### Aim of the task
Each line below that carries the string "Automatic" must appear in the answer.
Given data section start
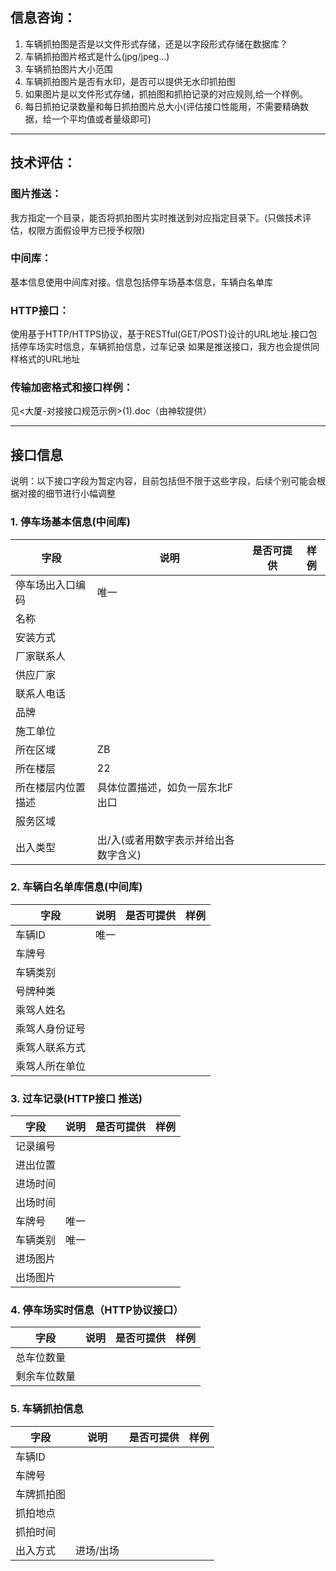 ## 信息咨询：
1. 车辆抓拍图是否是以文件形式存储，还是以字段形式存储在数据库？
2. 车辆抓拍图片格式是什么(jpg/jpeg...)
3. 车辆抓拍图片大小范围
4. 车辆抓拍图片是否有水印，是否可以提供无水印抓拍图  
5. 如果图片是以文件形式存储，抓拍图和抓拍记录的对应规则,给一个样例。
6. 每日抓拍记录数量和每日抓拍图片总大小(评估接口性能用，不需要精确数据，给一个平均值或者量级即可)

----
## 技术评估：  

### 图片推送：
我方指定一个目录，能否将抓拍图片实时推送到对应指定目录下。(只做技术评估，权限方面假设甲方已授予权限)

### 中间库：
基本信息使用中间库对接。信息包括停车场基本信息，车辆白名单库

### HTTP接口：
使用基于HTTP/HTTPS协议，基于RESTful(GET/POST)设计的URL地址.接口包括停车场实时信息，车辆抓拍信息，过车记录
如果是推送接口，我方也会提供同样格式的URL地址

### 传输加密格式和接口样例：
见<大厦-对接接口规范示例>(1).doc（由神软提供）

----

## 接口信息

说明：以下接口字段为暂定内容，目前包括但不限于这些字段，后续个别可能会根据对接的细节进行小幅调整
### 1. 停车场基本信息(中间库)
|字段|说明|是否可提供|样例|
|--|--|--|--|
停车场出入口编码|唯一| 
名称|
安装方式|
厂家联系人|
供应厂家|
联系人电话|
品牌|
施工单位|
所在区域|ZB
所在楼层|22
所在楼层内位置描述|具体位置描述，如负一层东北F出口
服务区域|
出入类型|出/入(或者用数字表示并给出各数字含义)

### 2. 车辆白名单库信息(中间库)

|字段|说明|是否可提供|样例|
|--|--|--|--|
车辆ID|唯一
车牌号|
车辆类别|
号牌种类|
乘驾人姓名|
乘驾人身份证号|
乘驾人联系方式|
乘驾人所在单位|

### 3. 过车记录(HTTP接口 推送)

|字段|说明|是否可提供|样例|
|--|--|--|--|
记录编号|
进出位置|
进场时间|
出场时间|
车牌号|唯一
车辆类别|唯一
进场图片|
出场图片|

### 4. 停车场实时信息（HTTP协议接口）

|字段|说明|是否可提供|样例|
|--|--|--|--|
总车位数量|
剩余车位数量|

### 5. 车辆抓拍信息

|字段|说明|是否可提供|样例|
|--|--|--|--|
车辆ID|
车牌号|
车牌抓拍图|
抓拍地点|
抓拍时间|
出入方式| 进场/出场

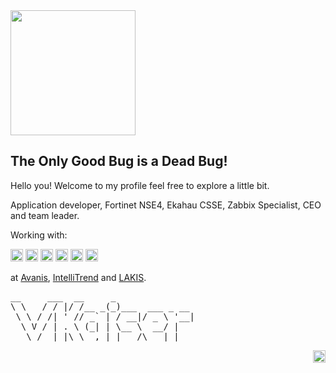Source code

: <img width="200" height="200" src="https://user-images.githubusercontent.com/60584607/196804313-9608ebee-51d9-4c06-9605-dbd5ba5f206c.png" />


The Only Good Bug is a Dead Bug!
---

Hello you! Welcome to my profile feel free to explore a little bit.

Application developer, Fortinet NSE4, Ekahau CSSE, Zabbix Specialist, CEO and team leader. 

Working with:

<span>
	<img height="20" src="https://img.shields.io/badge/Go-00ADD8?style=for-the-badge&logo=go&logoColor=white">
	<img height="20" src="https://img.shields.io/badge/Ionic-3880FF?style=for-the-badge&logo=ionic&logoColor=white">
	<img height="20" src="https://img.shields.io/badge/Hugo-FF4088?style=for-the-badge&logo=hugo&logoColor=white">
	<img height="20" src="https://img.shields.io/badge/GitHub-100000?style=for-the-badge&logo=github&logoColor=white">
	<img height="20" src="https://img.shields.io/badge/Arch_Linux-1793D1?style=for-the-badge&logo=arch-linux&logoColor=white">
	<img height="20" src="https://img.shields.io/badge/fortinet-%23EE3124.svg?&style=for-the-badge&logo=fortinet&logoColor=white">
</span>

at [Avanis](https://github.com/Avanis-GmbH), [IntelliTrend](https://github.com/Intellitrend) and [LAKIS](https://github.com/lakis-gbr).


<pre>
__     ___  __     _               
\ \   / / |/ /__ _(_)___  ___ _ __ 
 \ \ / /| ' // _` | / __|/ _ \ '__|
  \ V / | . \ (_| | \__ \  __/ |   
   \_/  |_|\_\__,_|_|___/\___|_|   							   
</pre>

<img align="right" height="20" src="https://komarev.com/ghpvc/?username=Valentin-Kaiser">
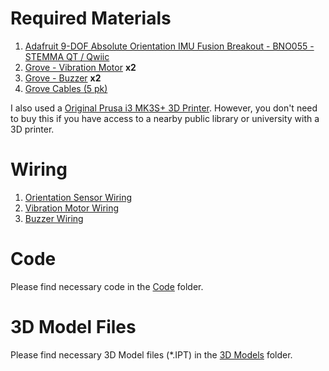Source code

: # Required Materials

1. [Adafruit 9-DOF Absolute Orientation IMU Fusion Breakout - BNO055 - STEMMA QT / Qwiic](https://www.adafruit.com/product/4646)
2. [Grove - Vibration Motor](https://www.seeedstudio.com/Grove-Vibration-Motor.html) **x2**
3. [Grove - Buzzer](https://www.seeedstudio.com/Grove-Buzzer.html) **x2**
4. [Grove Cables (5 pk)](https://www.digikey.ca/en/products/detail/seeed-technology-co.,-ltd/110990031/5482557?gclid=Cj0KCQjwy9-kBhCHARIsAHpBjHiaNRx2dOk0qVUdIzLI-k2W4AvO8_GveCheNkCiPLy0wANoQ0Ej2e4aArNJEALw_wcB)

I also used a [Original Prusa i3 MK3S+ 3D Printer](https://www.prusa3d.com/product/original-prusa-i3-mk3s-3d-printer-kit/). However, you don't need to buy this if you have access to a nearby public library or university with a 3D printer.

# Wiring

1. [Orientation Sensor Wiring](https://github.com/Skilledgamer101/Projects/files/11860791/Orientation.Sensor.Wiring.pdf)
2. [Vibration Motor Wiring](https://github.com/Skilledgamer101/Projects/files/11860802/Vibration.Motor.Wiring.pdf)
3. [Buzzer Wiring](https://github.com/Skilledgamer101/Projects/files/11860803/Buzzer.Wiring.pdf)


# Code

Please find necessary code in the [Code](https://github.com/Skilledgamer101/Projects/tree/eda5c85c7739ee2cfd5552e7436c3e5ae78f68ef/Automatic%20Desk%20Fan/Code) folder.

# 3D Model Files

Please find necessary 3D Model files (*.IPT) in the [3D Models](https://github.com/Skilledgamer101/Projects/tree/a338ef0adef88d95d98a4e754e62312acccbad33/Automatic%20Desk%20Fan/3D%20Models) folder.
Given data section end
### Solution for this task
Please find necessary code in the [Code](https://github.com/Skilledgamer101/Projects/tree/eda5c85c7739ee2cfd5552e7436c3e5ae78f68ef/Automatic%20Desk%20Fan/Code) folder.
Please find necessary 3D Model files (*.IPT) in the [3D Models](https://github.com/Skilledgamer101/Projects/tree/a338ef0adef88d95d98a4e754e62312acccbad33/Automatic%20Desk%20Fan/3D%20Models) folder.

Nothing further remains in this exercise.